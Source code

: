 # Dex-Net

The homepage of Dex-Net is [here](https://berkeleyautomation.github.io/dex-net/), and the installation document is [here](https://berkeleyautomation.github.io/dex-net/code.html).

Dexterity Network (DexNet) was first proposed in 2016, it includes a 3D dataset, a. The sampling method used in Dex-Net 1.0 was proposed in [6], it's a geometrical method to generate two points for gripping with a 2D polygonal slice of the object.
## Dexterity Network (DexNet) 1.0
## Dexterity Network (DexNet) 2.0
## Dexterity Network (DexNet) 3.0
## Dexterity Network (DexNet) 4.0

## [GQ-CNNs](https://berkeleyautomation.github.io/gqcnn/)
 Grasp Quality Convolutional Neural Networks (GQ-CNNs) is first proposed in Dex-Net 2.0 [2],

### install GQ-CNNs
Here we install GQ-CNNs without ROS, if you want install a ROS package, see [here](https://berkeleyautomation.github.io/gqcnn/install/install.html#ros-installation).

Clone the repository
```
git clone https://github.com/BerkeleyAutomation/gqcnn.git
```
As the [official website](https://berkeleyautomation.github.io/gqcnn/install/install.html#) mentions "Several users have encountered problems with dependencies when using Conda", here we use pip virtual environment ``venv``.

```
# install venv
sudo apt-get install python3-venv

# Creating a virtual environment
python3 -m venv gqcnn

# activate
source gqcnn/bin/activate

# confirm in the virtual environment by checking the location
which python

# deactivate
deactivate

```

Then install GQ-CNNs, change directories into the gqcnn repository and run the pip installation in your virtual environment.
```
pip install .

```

§ **EXERCISE INSTRUCTIONS**
Search the entries for the word "code" and copy every line that has it.

§ **SOLUTION TO THE EXERCISE**
Source code
The homepage of Dex-Net is [here](https://berkeleyautomation.github.io/dex-net/), and the installation document is [here](https://berkeleyautomation.github.io/dex-net/code.html).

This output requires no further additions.